同書には映画《ドライブ・マイ・カー》の原作が収録されているので、アカデミー賞効果もあるのだろう。そもそもこの『女のいない男たち』は短編集であり、映画は 「ドライブ・マイ・カー」 のストーリーだけでは成立しないので、他の短編からエピソードを加えた構造になっているとのことだ。「とのことだ」 と書いてしまうのは私がまだこの映画を観ていないからなので、この記事は『女のいない男たち』という短編集に関して感じたことを書いてみたのであって映画とは直接関係がない。村上春樹を久しぶりに読んだ気がする。村上春樹はやっぱり村上春樹だなと思って、ちょっと楽しかった。

『女のいない男たち』には6つの短編が収められているが、そのほとんどが不倫やそれに類した状況を題材としていて、しかも出てくる男が 「寝盗られ宗介」 を髣髴とさせたりするのだが、そんな中で2つ目の短編 「イエスタデイ」 だけが少し違う。そしてこれは青春を回想するような悲しい物語である。

「イエスタデイ」 は 「僕」 という一人称で語られる。僕の友人の木樽明義はビートルズの〈イエスタデイ〉を変な関西弁に訳しているのだが、彼は東京生まれの東京育ちであり、関西弁は人工的に習得した言語である。対して僕は芦屋生まれにもかかわらず東京弁を話す。つまり屈折した言語環境で自分を防御していることについて二人には共通性がある。
栗谷えりかは木樽のガールフレンドで、木樽とは小学校の頃からの長い付き合いなのだ。つまり二人は周囲も認めている許嫁のような関係なのであるが、ある日、木樽は僕に 「おれの彼女とつきあわないか」 という。木樽は僕に、おまえなら安心して預けられるみたいなことを言うのだがその意味がよくわからないから、結局それは進展しないままに終わってしまう。えりかは現役で大学に合格したのに木樽は二浪という負い目のようなものが木樽からは感じとれたのだ。
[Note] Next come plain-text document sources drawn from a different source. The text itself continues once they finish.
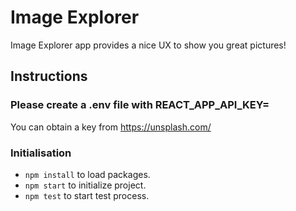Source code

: # Image Explorer

Image Explorer app provides a nice UX to show you great pictures!

## Instructions

### Please create a .env file with REACT_APP_API_KEY=
You can obtain a key from https://unsplash.com/

### Initialisation
- `npm install` to load packages.
- `npm start` to initialize project.
- `npm test` to start test process.
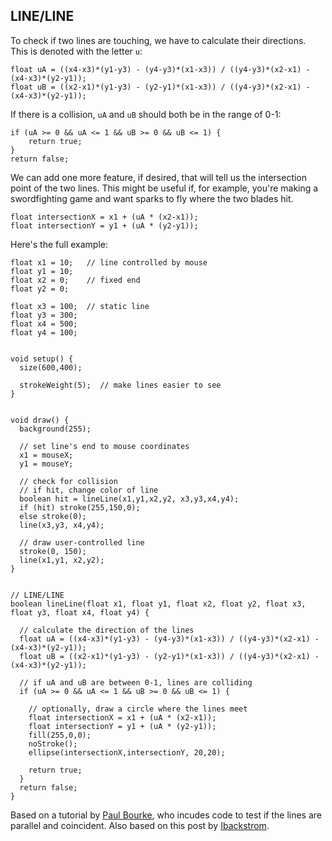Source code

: ## LINE/LINE  
To check if two lines are touching, we have to calculate their directions. This is denoted with the letter `u`:

	float uA = ((x4-x3)*(y1-y3) - (y4-y3)*(x1-x3)) / ((y4-y3)*(x2-x1) - (x4-x3)*(y2-y1));
	float uB = ((x2-x1)*(y1-y3) - (y2-y1)*(x1-x3)) / ((y4-y3)*(x2-x1) - (x4-x3)*(y2-y1));

If there is a collision, `uA` and `uB` should both be in the range of 0-1:

	if (uA >= 0 && uA <= 1 && uB >= 0 && uB <= 1) {
		return true;
	}
	return false;

We can add one more feature, if desired, that will tell us the intersection point of the two lines. This might be useful if, for example, you're making a swordfighting game and want sparks to fly where the two blades hit.

	float intersectionX = x1 + (uA * (x2-x1));
    float intersectionY = y1 + (uA * (y2-y1));

Here's the full example:

	float x1 = 10;   // line controlled by mouse
	float y1 = 10;
	float x2 = 0;    // fixed end
	float y2 = 0;

	float x3 = 100;  // static line
	float y3 = 300;
	float x4 = 500;
	float y4 = 100;


	void setup() {
	  size(600,400);
	  
	  strokeWeight(5);  // make lines easier to see
	}


	void draw() {
	  background(255);
	  
	  // set line's end to mouse coordinates
	  x1 = mouseX;
	  y1 = mouseY;
	  
	  // check for collision
	  // if hit, change color of line
	  boolean hit = lineLine(x1,y1,x2,y2, x3,y3,x4,y4);
	  if (hit) stroke(255,150,0);
	  else stroke(0);
	  line(x3,y3, x4,y4);
	  
	  // draw user-controlled line
	  stroke(0, 150);
	  line(x1,y1, x2,y2);  
	}


	// LINE/LINE
	boolean lineLine(float x1, float y1, float x2, float y2, float x3, float y3, float x4, float y4) {

	  // calculate the direction of the lines
	  float uA = ((x4-x3)*(y1-y3) - (y4-y3)*(x1-x3)) / ((y4-y3)*(x2-x1) - (x4-x3)*(y2-y1));
	  float uB = ((x2-x1)*(y1-y3) - (y2-y1)*(x1-x3)) / ((y4-y3)*(x2-x1) - (x4-x3)*(y2-y1));

	  // if uA and uB are between 0-1, lines are colliding
	  if (uA >= 0 && uA <= 1 && uB >= 0 && uB <= 1) {
	    
	    // optionally, draw a circle where the lines meet
	    float intersectionX = x1 + (uA * (x2-x1));
	    float intersectionY = y1 + (uA * (y2-y1));
	    fill(255,0,0);
	    noStroke();
	    ellipse(intersectionX,intersectionY, 20,20);
	    
	    return true;
	  }
	  return false;
	}

Based on a tutorial by [Paul Bourke](http://paulbourke.net/geometry/pointlineplane), who incudes code to test if the lines are parallel and coincident. Also based on this post by [Ibackstrom](http://community.topcoder.com/tc?module=Static&d1=tutorials&d2=geometry2).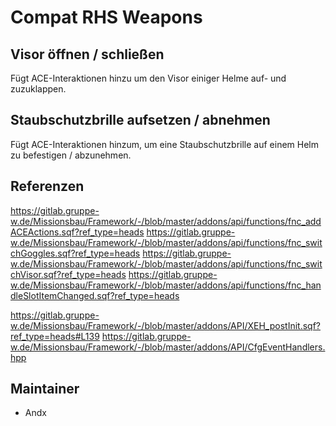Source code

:# Compat RHS Weapons

## Visor öffnen / schließen

Fügt ACE-Interaktionen hinzu um den Visor einiger Helme auf- und zuzuklappen.

## Staubschutzbrille aufsetzen / abnehmen

Fügt ACE-Interaktionen hinzum, um eine Staubschutzbrille auf einem Helm zu befestigen / abzunehmen.

## Referenzen

https://gitlab.gruppe-w.de/Missionsbau/Framework/-/blob/master/addons/api/functions/fnc_addACEActions.sqf?ref_type=heads
https://gitlab.gruppe-w.de/Missionsbau/Framework/-/blob/master/addons/api/functions/fnc_switchGoggles.sqf?ref_type=heads
https://gitlab.gruppe-w.de/Missionsbau/Framework/-/blob/master/addons/api/functions/fnc_switchVisor.sqf?ref_type=heads
https://gitlab.gruppe-w.de/Missionsbau/Framework/-/blob/master/addons/api/functions/fnc_handleSlotItemChanged.sqf?ref_type=heads

https://gitlab.gruppe-w.de/Missionsbau/Framework/-/blob/master/addons/API/XEH_postInit.sqf?ref_type=heads#L139
https://gitlab.gruppe-w.de/Missionsbau/Framework/-/blob/master/addons/API/CfgEventHandlers.hpp

## Maintainer

- Andx
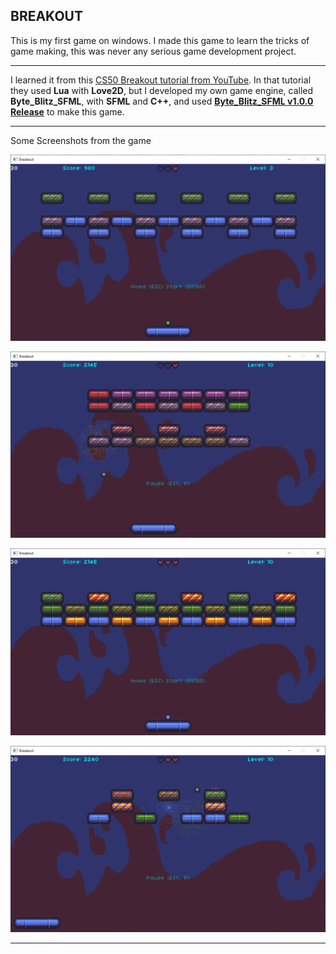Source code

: ## BREAKOUT
This is my first game on windows. I made this game to learn the tricks of game making, this was never any serious game development project.
***
I learned it from this [CS50 Breakout tutorial from YouTube](https://youtube.com/watch?v=F86edI_EF3s&si=krurkwvqGG8Fir3d). In that tutorial they used **Lua** with **Love2D**, but I developed my own game engine, called **Byte_Blitz_SFML**, with **SFML** and **C++**, and used [**Byte_Blitz_SFML v1.0.0 Release**](https://github.com/Tushar625/Byte_Blitz_SFML/releases/tag/v1.0.0) to make this game.
***
Some Screenshots from the game

![Screenshot1](screenshots/Capture1.PNG)

![Screenshot2](screenshots/Capture3.PNG)

![Screenshot3](screenshots/Capture4.PNG)

![Screenshot4](screenshots/Capture5.PNG)
***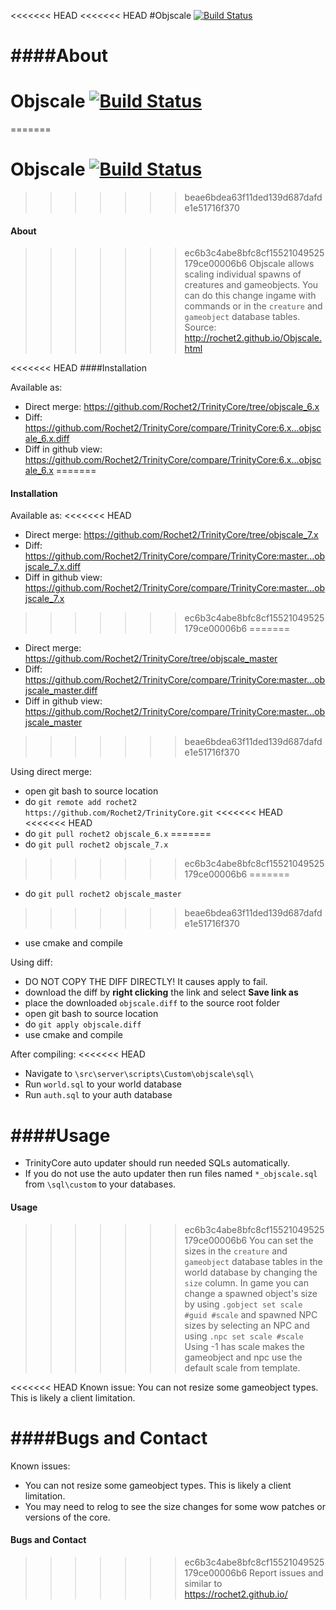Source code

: <<<<<<< HEAD
<<<<<<< HEAD
#Objscale [![Build Status](https://travis-ci.org/Rochet2/TrinityCore.svg?branch=objscale_6.x)](https://travis-ci.org/Rochet2/TrinityCore)

####About
=======
# Objscale [![Build Status](https://travis-ci.org/Rochet2/TrinityCore.svg?branch=objscale_7.x)](https://travis-ci.org/Rochet2/TrinityCore)
=======
# Objscale [![Build Status](https://travis-ci.org/Rochet2/TrinityCore.svg?branch=objscale_master)](https://travis-ci.org/Rochet2/TrinityCore)
>>>>>>> beae6bdea63f11ded139d687dafde1e51716f370

#### About
>>>>>>> ec6b3c4abe8bfc8cf15521049525179ce00006b6
Objscale allows scaling individual spawns of creatures and gameobjects.
You can do this change ingame with commands or in the `creature` and `gameobject` database tables.
Source: http://rochet2.github.io/Objscale.html

<<<<<<< HEAD
####Installation

Available as:
- Direct merge: https://github.com/Rochet2/TrinityCore/tree/objscale_6.x
- Diff: https://github.com/Rochet2/TrinityCore/compare/TrinityCore:6.x...objscale_6.x.diff
- Diff in github view: https://github.com/Rochet2/TrinityCore/compare/TrinityCore:6.x...objscale_6.x
=======
#### Installation

Available as:
<<<<<<< HEAD
- Direct merge: https://github.com/Rochet2/TrinityCore/tree/objscale_7.x
- Diff: https://github.com/Rochet2/TrinityCore/compare/TrinityCore:master...objscale_7.x.diff
- Diff in github view: https://github.com/Rochet2/TrinityCore/compare/TrinityCore:master...objscale_7.x
>>>>>>> ec6b3c4abe8bfc8cf15521049525179ce00006b6
=======
- Direct merge: https://github.com/Rochet2/TrinityCore/tree/objscale_master
- Diff: https://github.com/Rochet2/TrinityCore/compare/TrinityCore:master...objscale_master.diff
- Diff in github view: https://github.com/Rochet2/TrinityCore/compare/TrinityCore:master...objscale_master
>>>>>>> beae6bdea63f11ded139d687dafde1e51716f370

Using direct merge:
- open git bash to source location
- do `git remote add rochet2 https://github.com/Rochet2/TrinityCore.git`
<<<<<<< HEAD
<<<<<<< HEAD
- do `git pull rochet2 objscale_6.x`
=======
- do `git pull rochet2 objscale_7.x`
>>>>>>> ec6b3c4abe8bfc8cf15521049525179ce00006b6
=======
- do `git pull rochet2 objscale_master`
>>>>>>> beae6bdea63f11ded139d687dafde1e51716f370
- use cmake and compile

Using diff:
- DO NOT COPY THE DIFF DIRECTLY! It causes apply to fail.
- download the diff by __right clicking__ the link and select __Save link as__
- place the downloaded `objscale.diff` to the source root folder
- open git bash to source location
- do `git apply objscale.diff`
- use cmake and compile

After compiling:
<<<<<<< HEAD
- Navigate to `\src\server\scripts\Custom\objscale\sql\`
- Run `world.sql` to your world database
- Run `auth.sql` to your auth database

####Usage
=======
- TrinityCore auto updater should run needed SQLs automatically.
- If you do not use the auto updater then run files named `*_objscale.sql` from `\sql\custom` to your databases.

#### Usage
>>>>>>> ec6b3c4abe8bfc8cf15521049525179ce00006b6
You can set the sizes in the `creature` and `gameobject` database tables in the world database by changing the `size` column.
In game you can change a spawned object's size by using `.gobject set scale #guid #scale` and spawned NPC sizes by selecting an NPC and using `.npc set scale #scale`
Using -1 has scale makes the gameobject and npc use the default scale from template.

<<<<<<< HEAD
Known issue: You can not resize some gameobject types. This is likely a client limitation.

####Bugs and Contact
=======
Known issues:
- You can not resize some gameobject types. This is likely a client limitation.
- You may need to relog to see the size changes for some wow patches or versions of the core.

#### Bugs and Contact
>>>>>>> ec6b3c4abe8bfc8cf15521049525179ce00006b6
Report issues and similar to https://rochet2.github.io/
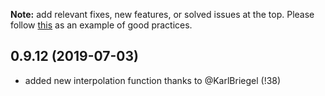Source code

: **Note:** add relevant fixes, new features, or solved issues at the top. Please follow [this](https://gitlab.com/gitlab-org/gitlab-ce/blob/master/CHANGELOG.md) as an example of good practices.

## 0.9.12 (2019-07-03)

- added new interpolation function thanks to @KarlBriegel (!38)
そして16年後、えりかと僕はあるパーティーで偶然再会する。僕は結婚しているが、えりかは独身のまま。そして木樽はどうしたのか訊ねると、大学進学はあきらめ鮨職人となって今はデンバーにいるのだという。おそらく木樽も独身なのだろうともいう。
ほんの少しのすれ違いがあって、結局それが人生を左右してしまったという話なのだが、でもそのようなちょっとした齟齬は、誰の人生にも転がっているような気がする。
木樽が関西弁で歌う〈イエスタデイ〉という屈折した心情の象徴としてビートルズが使われたのだろうが、私に聞こえてくる歌はどちらかというと 「Ah, look at all the lonely people」 というフレーズである。

尚、木樽 (きたる) という苗字と栗谷 (くりたに) という苗字の最初の3文字 (くりた) はローマ字にするとアナグラムになっている (KITARU → KURITA)。

5つ目の長めの短編 「木野」 [きの] はこの短編集の中で一番緻密で暗く、オカルトな様相も備えている。
木野はスポーツ用品販売会社の営業で地方への出張が多かった。その留守の間に会社の同僚と木野の妻が関係を持ち、それが発覚して木野は離婚することにする。
木野は会社も辞め、伯母が喫茶店を営んでいた路地奥の一軒家を貸してもらいバーを始める。
最初は目立たない店だったが、灰色の雌の野良猫が棲み着くようになり、その猫が呼んだのかやがて客がつくようになる。いつもひとりでやってきて酒を飲みながら読書をする客がいて、ある日、ガラの悪い2人連れ客が面倒を起こしそうになったとき、何らかの方法で撃退してくれた。彼は神田という名前だった。「かんだ」 ではなく 「かみた」 だという。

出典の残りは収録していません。